言葉にせずとも、言いたいことはわかった。

「…探してきます」
「よろしくね〜」

いつも通り笑ったつもりなんだろうが、どこか寂しそうな及川さんに苦笑する。

「あ、見つけたらさ…帰って貰って」
「え?」
「ここに来たら危ないデショ?」

わかりました、と言って体育館から出る。
教室を片っ端から見て行って、鍵をさしたままのドアを見つけた。
そこは普段使われない資料室。
恐る恐る鍵を開けて中を見ると探していた姿があった。

「国見?」
「見つけましたよ、先輩」
「ありがとう、見つけてくれて」

いつも通りの先輩が笑う。

「何、してんですか?」
「女の子たちに閉じ込められちゃってさ。
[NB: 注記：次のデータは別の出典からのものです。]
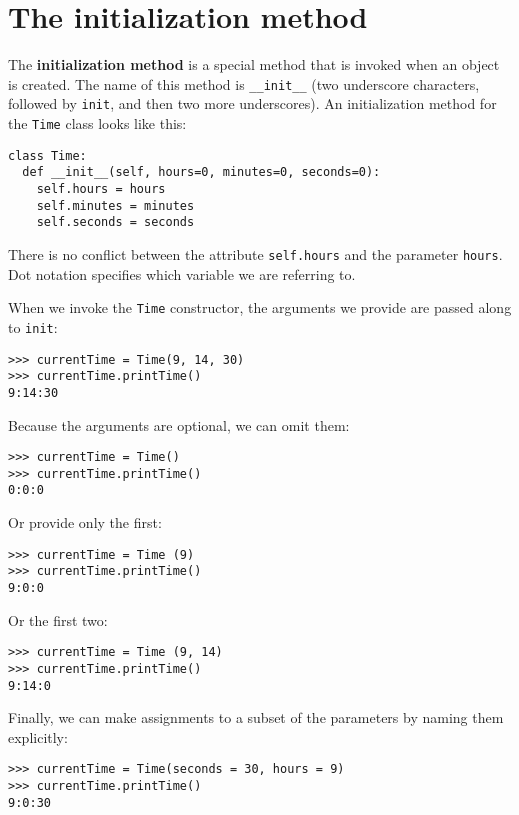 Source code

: \section{The initialization method}

The {\bf initialization method} is
a special method that is invoked when an object is created.  The name
of this method is {\tt \_\_init\_\_} (two underscore characters,
followed by {\tt init}, and then two more underscores).  An
initialization method for the {\tt Time} class looks like this:

\beforeverb
\begin{verbatim}
class Time:
  def __init__(self, hours=0, minutes=0, seconds=0):
    self.hours = hours
    self.minutes = minutes
    self.seconds = seconds
\end{verbatim}
\afterverb
%
There is no conflict between the attribute {\tt self.hours}
and the parameter {\tt hours}.  Dot notation specifies which
variable we are referring to.


When we invoke the {\tt Time} constructor, the arguments we provide
are passed along to {\tt init}:

\beforeverb
\begin{verbatim}
>>> currentTime = Time(9, 14, 30)
>>> currentTime.printTime()
9:14:30
\end{verbatim}
\afterverb
%
Because the arguments are optional, we can omit them:

\beforeverb
\begin{verbatim}
>>> currentTime = Time()
>>> currentTime.printTime()
0:0:0
\end{verbatim}
\afterverb
%
Or provide only the first:

\beforeverb
\begin{verbatim}
>>> currentTime = Time (9)
>>> currentTime.printTime()
9:0:0
\end{verbatim}
\afterverb
%
Or the first two:

\beforeverb
\begin{verbatim}
>>> currentTime = Time (9, 14)
>>> currentTime.printTime()
9:14:0
\end{verbatim}
\afterverb
%
Finally, we can make assignments to a subset of the
parameters by naming them explicitly:

\beforeverb
\begin{verbatim}
>>> currentTime = Time(seconds = 30, hours = 9)
>>> currentTime.printTime()
9:0:30
\end{verbatim}
\afterverb
%

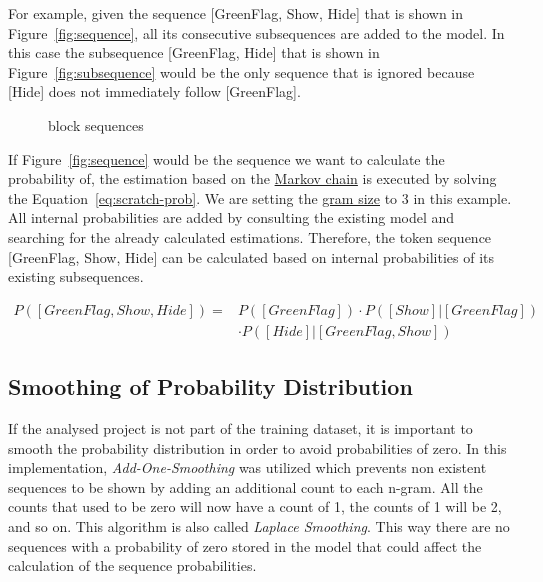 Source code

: For example, given the sequence [GreenFlag, Show, Hide] that is shown in Figure~\ref{fig:sequence}, all its consecutive subsequences are added to the model. In this case the subsequence [GreenFlag, Hide] that is shown in Figure~\ref{fig:subsequence} would be the only sequence that is ignored because [Hide] does not immediately follow [GreenFlag]. 

\begin{figure}%
    \centering
    \qquad
    \caption[\scratch{} block sequences]{\label{fig:sequences}\scratch{} block sequences}%
\end{figure}

If Figure~\ref{fig:sequence} would be the sequence we want to calculate the probability of, the estimation based on the \hyperref[def:markov_chain]{Markov chain} is executed by solving the Equation~\ref{eq:scratch-prob}. We are setting the \hyperref[def:gram size]{gram size} to 3 in this example. All internal probabilities are added by consulting the existing model and searching for the already calculated estimations. Therefore, the token sequence [GreenFlag, Show, Hide] can be calculated based on internal probabilities of its existing subsequences.

\begin{equation} \label{eq:scratch-prob}
\begin{aligned}
P([GreenFlag, Show, Hide]) ={} & P([GreenFlag])\cdot P([Show]|[GreenFlag]) \\
							  & \cdot P([Hide]|[GreenFlag, Show])
\end{aligned}
\end{equation}


\subsection{Smoothing of Probability Distribution}\label{subsec:smoothing}
If the analysed project is not part of the training dataset, it is important to smooth the probability distribution in order to avoid probabilities of zero. In this implementation, \textit{Add-One-Smoothing} was utilized which prevents non existent sequences to be shown by adding an additional count to each n-gram. All the counts that used to be zero will now have a count of 1, the counts of 1 will be 2, and so on. This algorithm is also called \textit{Laplace Smoothing}. This way there are no sequences with a probability of zero stored in the model that could affect the calculation of the sequence probabilities.

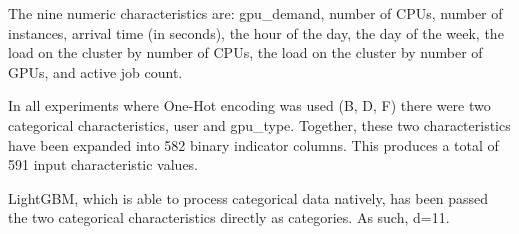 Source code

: \begin{table}[H]
\centering
\caption[Dataset dimensions and feature configuration]{Dataset dimensions and feature configuration per experiment. $d$ denotes the number of input features. All experiments use the same chronological 80/20 train/test split.}
\label{tab:data-summary}
\end{table}

The nine numeric characteristics are: gpu\_demand, number of CPUs, number of instances, arrival time (in seconds), the hour of the day, the day of the week, the load on the cluster by number of CPUs, the load on the cluster by number of GPUs, and active job count.

In all experiments where One-Hot encoding was used (B, D, F) there were two categorical characteristics, user and gpu\_type. Together, these two characteristics have been expanded into 582 binary indicator columns. This produces a total of 591 input characteristic values.

LightGBM, which is able to process categorical data natively, has been passed the two categorical characteristics directly as categories. As such, d=11.

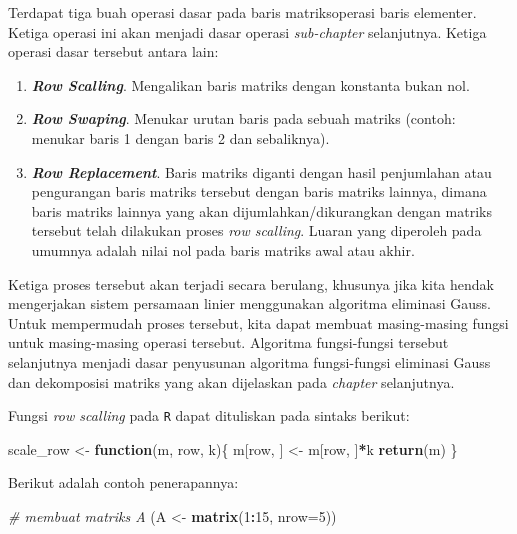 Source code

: \documentclass[
]{book}
\newenvironment{Shaded}{\begin{snugshade}}{\end{snugshade}}
\newcommand{\AttributeTok}[1]{\textcolor[rgb]{0.13,0.29,0.53}{#1}}
\newcommand{\CommentTok}[1]{\textcolor[rgb]{0.56,0.35,0.01}{\textit{#1}}}
\newcommand{\ControlFlowTok}[1]{\textcolor[rgb]{0.13,0.29,0.53}{\textbf{#1}}}
\newcommand{\DecValTok}[1]{\textcolor[rgb]{0.00,0.00,0.81}{#1}}
\newcommand{\FunctionTok}[1]{\textcolor[rgb]{0.13,0.29,0.53}{\textbf{#1}}}
\newcommand{\NormalTok}[1]{#1}
\newcommand{\OtherTok}[1]{\textcolor[rgb]{0.56,0.35,0.01}{#1}}
\newcommand{\SpecialCharTok}[1]{\textcolor[rgb]{0.81,0.36,0.00}{\textbf{#1}}}
\providecommand{\tightlist}{%
  \setlength{\itemsep}{0pt}\setlength{\parskip}{0pt}}
\theoremstyle{definition}
\theoremstyle{definition}
\theoremstyle{definition}
\theoremstyle{definition}
\theoremstyle{remark}
\begin{document}
Terdapat tiga buah operasi dasar pada baris matriksoperasi baris elementer. Ketiga operasi ini akan menjadi dasar operasi \emph{sub-chapter} selanjutnya. Ketiga operasi dasar tersebut antara lain:

\begin{enumerate}
\def\labelenumi{\arabic{enumi}.}
\tightlist
\item
  \textbf{\emph{Row Scalling}}. Mengalikan baris matriks dengan konstanta bukan nol.
\item
  \textbf{\emph{Row Swaping}}. Menukar urutan baris pada sebuah matriks (contoh: menukar baris 1 dengan baris 2 dan sebaliknya).
\item
  \textbf{\emph{Row Replacement}}. Baris matriks diganti dengan hasil penjumlahan atau pengurangan baris matriks tersebut dengan baris matriks lainnya, dimana baris matriks lainnya yang akan dijumlahkan/dikurangkan dengan matriks tersebut telah dilakukan proses \emph{row scalling}. Luaran yang diperoleh pada umumnya adalah nilai nol pada baris matriks awal atau akhir.
\end{enumerate}

Ketiga proses tersebut akan terjadi secara berulang, khusunya jika kita hendak mengerjakan sistem persamaan linier menggunakan algoritma eliminasi Gauss. Untuk mempermudah proses tersebut, kita dapat membuat masing-masing fungsi untuk masing-masing operasi tersebut. Algoritma fungsi-fungsi tersebut selanjutnya menjadi dasar penyusunan algoritma fungsi-fungsi eliminasi Gauss dan dekomposisi matriks yang akan dijelaskan pada \emph{chapter} selanjutnya.

Fungsi \emph{row scalling} pada \texttt{R} dapat dituliskan pada sintaks berikut:

\begin{Shaded}
\begin{Highlighting}[]
\NormalTok{scale\_row }\OtherTok{\textless{}{-}} \ControlFlowTok{function}\NormalTok{(m, row, k)\{}
\NormalTok{ m[row, ] }\OtherTok{\textless{}{-}}\NormalTok{ m[row, ]}\SpecialCharTok{*}\NormalTok{k}
 \FunctionTok{return}\NormalTok{(m)}
\NormalTok{\}}
\end{Highlighting}
\end{Shaded}

Berikut adalah contoh penerapannya:

\begin{Shaded}
\begin{Highlighting}[]
\CommentTok{\# membuat matriks A}
\NormalTok{(A }\OtherTok{\textless{}{-}} \FunctionTok{matrix}\NormalTok{(}\DecValTok{1}\SpecialCharTok{:}\DecValTok{15}\NormalTok{, }\AttributeTok{nrow=}\DecValTok{5}\NormalTok{))}
\end{Highlighting}
\end{Shaded}
\end{document}
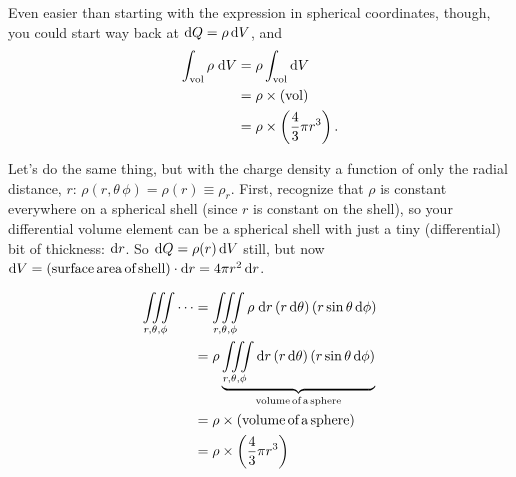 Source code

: \documentclass[10pt,letterpaper,twoside]{article}
\begin{document}
Even easier than starting with the expression in spherical coordinates, though, you could start way back at $\text d Q = \rho \, \text d V$, and
\begin{align*}
  \int_{\text{vol}} \rho\;\text d V &= \rho \int_{\text{vol}} \text d V \\
  &= \rho\times (\text{vol}) \\
  &= \rho \times \left( \frac{4}{3}\pi r^3 \right).
\end{align*}

Let's do the same thing, but with the charge density a function of only the radial distance, $r$: $\rho(r,\theta\,\phi)=\rho(r)\equiv\rho_r$.
First, recognize that $\rho$ is constant everywhere on a spherical shell (since $r$ is constant on the shell), so your differential volume element can be a spherical shell with just a tiny (differential) bit of thickness: $\text dr$. So $\text dQ = \rho(r)\,\text d V$ still, but now $\text dV=(\text{surface\,area\,of\,shell})\cdot \text dr = 4\pi r^2\,\text d r$.

\begin{align*}
	\iiint\limits_{r,\theta,\phi} \cdots &= \iiint\limits_{r,\theta,\phi} \rho \; \text d r  \, (r \, \text d \theta) \, (r \sin\theta\,\text d\phi) \\
	&= \rho \underbrace{\iiint\limits_{r,\theta,\phi} \text d r  \, (r \, \text d \theta) \, (r \sin\theta\,\text d\phi)}_\text{volume\,of\,a\,sphere} \\
	 &= \rho \times \left( \text{volume\,of\,a\,sphere} \right) \\
	 &= \rho \times \left( \frac{4}{3}\pi r^3 \right)
\end{align*}
\end{document}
暇だったからみんなのデータのまとめを…」
「馬鹿ですか!!?なんで、ついて行くんですか…どれだけ、みんなに心配かければ気が済むんですか」

口にしないだけで、金田一も岩泉さんも心配してた。
部の中がいつもと違う雰囲気だった。
ドリンクもタオルもなくて…

「あぁ…ごめんね。いい加減に、私も我慢の限界かな」
「え?」
「なんて、嘘だよ。迷惑かけてごめんね。今日は帰るわ」

机の上のノートやルーズリーフを鞄にしまって先輩が笑う。

「ありがとね、国見」
「いえ…」
「じゃあまた明日」

ひらひらと手を振りながら歩いて行く背中を見つめて首を傾げる。

「…先輩?」

いつもと、違う。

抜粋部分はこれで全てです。